Perché sulle Ong Cecilia Strada si sbaglia

La figlia del fondatore di Emergency ha accusato duramente il governo per il blocco delle navi Ong al largo della Sicilia. Ecco perché la sua posizione presenta delle incongruenze

Perché sulle Ong Cecilia Strada si sbaglia

Cecilia Strada, figlia del fondatore di Emergency Gino Strada e attivista di Resq People, nelle scorse ore è intervenuta sulla questione relativa alle navi Ong ferme a largo della Sicilia. E ha, come nelle previsioni, attaccato duramente l'attuale governo.

“La situazione è chiara – ha dichiarato in una recente intervista – da una parte ci sono l'umanità e il diritto, dall'altra il governo italiano. Qualsiasi popolo dovrebbe essere terrorizzato da un governo che calpesta i diritti dei deboli e le leggi internazionali”.

Le parole di Cecilia Strada

Secondo l'attivista, a essere del tutto fuori dal controllo delle leggi internazionali sono i governi. Non solo quello italiano, ma è ovviamente contro il nuovo esecutivo guidato da Giorgia Meloni che Cecilia Strada ha lanciato chiare accuse. “Stiamo assistendo alla violazione gravissima dei diritti umani dei naufraghi – si legge nelle sue parole – ma anche di quelli dell'equipaggio delle navi, in attesa da giorni di sbarcare un migliaio di persone in un paese di 60 milioni di abitanti”.

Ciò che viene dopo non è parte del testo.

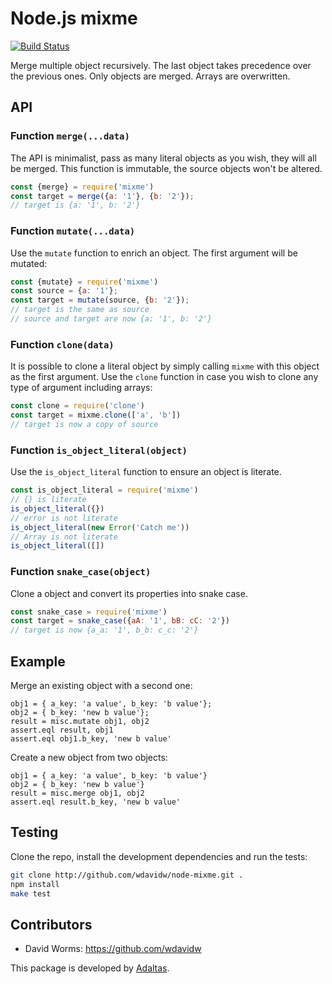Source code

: 
# Node.js mixme

[![Build Status](https://secure.travis-ci.org/adaltas/node-mixme.png)](http://travis-ci.org/adaltas/node-mixme)

Merge multiple object recursively. The last object takes precedence over the 
previous ones. Only objects are merged. Arrays are overwritten.

## API

### Function `merge(...data)`

The API is minimalist, pass as many literal objects as you wish, they will all be
merged. This function is immutable, the source objects won't be altered.

```js
const {merge} = require('mixme')
const target = merge({a: '1'}, {b: '2'});
// target is {a: '1', b: '2'}
```

### Function `mutate(...data)`

Use the `mutate` function to enrich an object. The first argument will be mutated:

```js
const {mutate} = require('mixme')
const source = {a: '1'};
const target = mutate(source, {b: '2'});
// target is the same as source
// source and target are now {a: '1', b: '2'}
```

### Function `clone(data)`

It is possible to clone a literal object by simply calling `mixme` with this object as the first argument. Use the `clone` function in case you wish to clone any type of argument including arrays:

```js
const clone = require('clone')
const target = mixme.clone(['a', 'b'])
// target is now a copy of source
```

### Function `is_object_literal(object)`

Use the `is_object_literal` function to ensure an object is literate.

```js
const is_object_literal = require('mixme')
// {} is literate
is_object_literal({})
// error is not literate
is_object_literal(new Error('Catch me'))
// Array is not literate
is_object_literal([])
```

### Function `snake_case(object)`

Clone a object and convert its properties into snake case.

```js
const snake_case = require('mixme')
const target = snake_case({aA: '1', bB: cC: '2'})
// target is now {a_a: '1', b_b: c_c: '2'}
```

## Example

Merge an existing object with a second one:

```
obj1 = { a_key: 'a value', b_key: 'b value'};
obj2 = { b_key: 'new b value'};
result = misc.mutate obj1, obj2
assert.eql result, obj1
assert.eql obj1.b_key, 'new b value'
```

Create a new object from two objects:

```
obj1 = { a_key: 'a value', b_key: 'b value'}
obj2 = { b_key: 'new b value'}
result = misc.merge obj1, obj2
assert.eql result.b_key, 'new b value'
```

## Testing

Clone the repo, install the development dependencies and run the tests:

```bash
git clone http://github.com/wdavidw/node-mixme.git .
npm install
make test
```

## Contributors

*   David Worms: <https://github.com/wdavidw>

This package is developed by [Adaltas](http://www.adaltas.com).
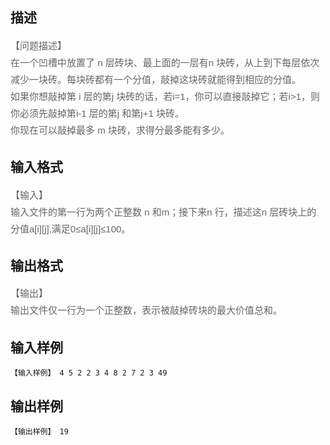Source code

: ## 描述

<p><span style="color: rgb(102, 102, 102); font-family: 'LiSong Pro', Helvetica, Arial, sans-serif; font-size: 15px; line-height: 27px;">【问题描述】</span><br style="color: rgb(102, 102, 102); font-family: 'LiSong Pro', Helvetica, Arial, sans-serif; font-size: 15px; line-height: 27px;" /> <span style="color: rgb(102, 102, 102); font-family: 'LiSong Pro', Helvetica, Arial, sans-serif; font-size: 15px; line-height: 27px;">在一个凹槽中放置了 n 层砖块、最上面的一层有n 块砖，从上到下每层依次减少一块砖。每块砖都有一个分值，敲掉这块砖就能得到相应的分值。</span><br style="color: rgb(102, 102, 102); font-family: 'LiSong Pro', Helvetica, Arial, sans-serif; font-size: 15px; line-height: 27px;" /> <span style="color: rgb(102, 102, 102); font-family: 'LiSong Pro', Helvetica, Arial, sans-serif; font-size: 15px; line-height: 27px;">如果你想敲掉第 i 层的第j 块砖的话，若i=1，你可以直接敲掉它；若i>1，则你必须先敲掉第i-1 层的第j 和第j+1 块砖。</span><br style="color: rgb(102, 102, 102); font-family: 'LiSong Pro', Helvetica, Arial, sans-serif; font-size: 15px; line-height: 27px;" /> <span style="color: rgb(102, 102, 102); font-family: 'LiSong Pro', Helvetica, Arial, sans-serif; font-size: 15px; line-height: 27px;">你现在可以敲掉最多 m 块砖，求得分最多能有多少。</span></p> <p></p> <p></p>

## 输入格式

<p><span style="color: rgb(102, 102, 102); font-family: 'LiSong Pro', Helvetica, Arial, sans-serif; font-size: 15px; line-height: 27px;">【输入】</span><br style="color: rgb(102, 102, 102); font-family: 'LiSong Pro', Helvetica, Arial, sans-serif; font-size: 15px; line-height: 27px;" /> <span style="color: rgb(102, 102, 102); font-family: 'LiSong Pro', Helvetica, Arial, sans-serif; font-size: 15px; line-height: 27px;">输入文件的第一行为两个正整数 n 和m；接下来n 行，描述这n 层砖块上的分值a[i][j],满足0≤a[i][j]≤100。</span></p> <p></p> <p></p>

## 输出格式

<p><span style="color: rgb(102, 102, 102); font-family: 'LiSong Pro', Helvetica, Arial, sans-serif; font-size: 15px; line-height: 27px;">【输出】</span><br style="color: rgb(102, 102, 102); font-family: 'LiSong Pro', Helvetica, Arial, sans-serif; font-size: 15px; line-height: 27px;" /> <span style="color: rgb(102, 102, 102); font-family: 'LiSong Pro', Helvetica, Arial, sans-serif; font-size: 15px; line-height: 27px;">输出文件仅一行为一个正整数，表示被敲掉砖块的最大价值总和。</span></p> <p></p> <p></p>

## 输入样例

```plaintext
【输入样例】 4 5 2 2 3 4 8 2 7 2 3 49 
```

## 输出样例

```plaintext
【输出样例】 19 
```



 



 

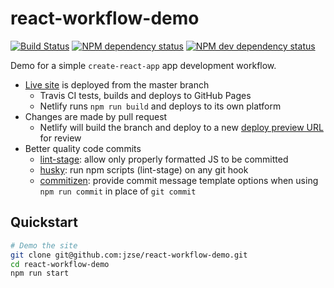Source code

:# react-workflow-demo

[![Build Status][travis-svg]][travis-url]
[![NPM dependency status][david-dep-svg]][david-dep-url]
[![NPM dev dependency status][david-dev-dep-svg]][david-dev-dep-url]

Demo for a simple `create-react-app` app development workflow.

* [Live site][project-url] is deployed from the master branch
  * Travis CI tests, builds and deploys to GitHub Pages
  * Netlify runs `npm run build` and deploys to its own platform
* Changes are made by pull request
  * Netlify will build the branch and deploy to a new [deploy preview URL](https://deploy-preview-3--jzse.netlify.com/) for review
* Better quality code commits
  * [lint-stage](https://github.com/okonet/lint-staged): allow only properly formatted JS to be committed
  * [husky](https://github.com/typicode/husky): run npm scripts (lint-stage) on any git hook
  * [commitizen](https://github.com/commitizen/cz-cli): provide commit message template options when using `npm run commit` in place of `git commit`

## Quickstart

```sh
# Demo the site
git clone git@github.com:jzse/react-workflow-demo.git
cd react-workflow-demo
npm run start
```


[project-url]: https://jzse.github.io/react-workflow-demo
[travis-svg]: https://travis-ci.org/jzse/react-workflow-demo.svg
[travis-url]: https://travis-ci.org/jzse/react-workflow-demo
[david-dep-svg]: https://david-dm.org/jzse/react-workflow-demo.svg
[david-dep-url]: https://david-dm.org/jzse/react-workflow-demo
[david-dev-dep-svg]: https://david-dm.org/jzse/react-workflow-demo/dev-status.svg
[david-dev-dep-url]: https://david-dm.org/jzse/react-workflow-demo?type=dev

“Da cinque anni – ha proseguito – le navi delle Ong vengono descritte come navi pirata. È vero invece il contrario: siamo gli unici, insieme ai mercantili, a rispettare il diritto e le convenzioni internazionali che impongono di soccorrere i naufraghi”.

In poche parole, secondo Cecilia Strada il divieto di sbarco per le navi Ong imposto dal Viminale, oltre a essere scorretto politicamente, rappresenterebbe una violazione del diritto internazionale. E quindi una nuova puntata del braccio di ferro tra governo e attivisti.

“La guerra contro di noi non nasce in queste ore – ha poi proseguito l'attivista – in cui assistiamo a violazioni palesi e oscene: da anni si demonizza chi sta in mare a colmare il vuoto dei Paesi europei, che hanno abbandonato il Mediterraneo”. Una guerra in cui quindi le navi Ong, secondo questa ricostruzione, sarebbero vittime e parti lese.

Come detto però, Cecilia Strada non ha puntato il dito solo contro il governo italiano. Le accuse sono state rivolte anche verso l'Europa, rea di aver lasciato irrisolto il problema, Malta e la Libia. Quest'ultima non viene vista come porto sicuro, mentre a La Valletta è stato contestato il fatto di non intervenire adeguatamente nei soccorsi.

Come stanno realmente le cose

Su quest'ultimo punto, la figlia del fondatore di Emergency ha ragione: Malta spesso in un passato anche molto recente ha lasciato l'incombenza degli interventi all'Italia, gravando quindi sulla nostra fragile situazione interna. Sul resto però, all'attivista sembra sfuggire qualche punto.

In primo luogo, lo sbarco “di qualche migliaio di migranti” anche in un Paese da sessanta milioni di abitanti potrebbe rappresentare un problema politico non indifferente. In un contesto dove sono arrivati in Italia quasi centomila migranti dal primo gennaio a oggi, ogni sbarco inevitabilmente è destinato a gravare sul già appesantito sistema di accoglienza. Per questo in campagna elettorale il tema è stato molto sentito. E, sempre per questo, oggi il discorso relativo alle Ong ha un peso politico importante.

C'è poi la questione relativa alla conformità con il diritto internazionale. Cecilia Strada ha difeso l'operato di quelle navi che costantemente dirigono la prua verso l'Europa. “La Tunisia, l’Egitto, Malta hanno tutte aree Sar ('Search and Rescue') di competenza – ha ricordato in un'intervista su IlGiornale.it l'ammiraglio Nicola De Felice – nella cui aree sono tenuti a prestare soccorso e a salvaguardare la vita delle persone recuperate in mare. Chi soccorre ha l’obbligo di rispettare l’area Sar del Paese in cui si trova, non può fare ciò che vuole”.

Tradotto, nessuno può fare

di testa propria. Né tanto meno le Ong. Le quali quindi non possono costantemente chiedere un porto sicuro all'Italia. L'impressione è che la partita legale e politica tra governo e Ong si giocherà proprio su questo tasto.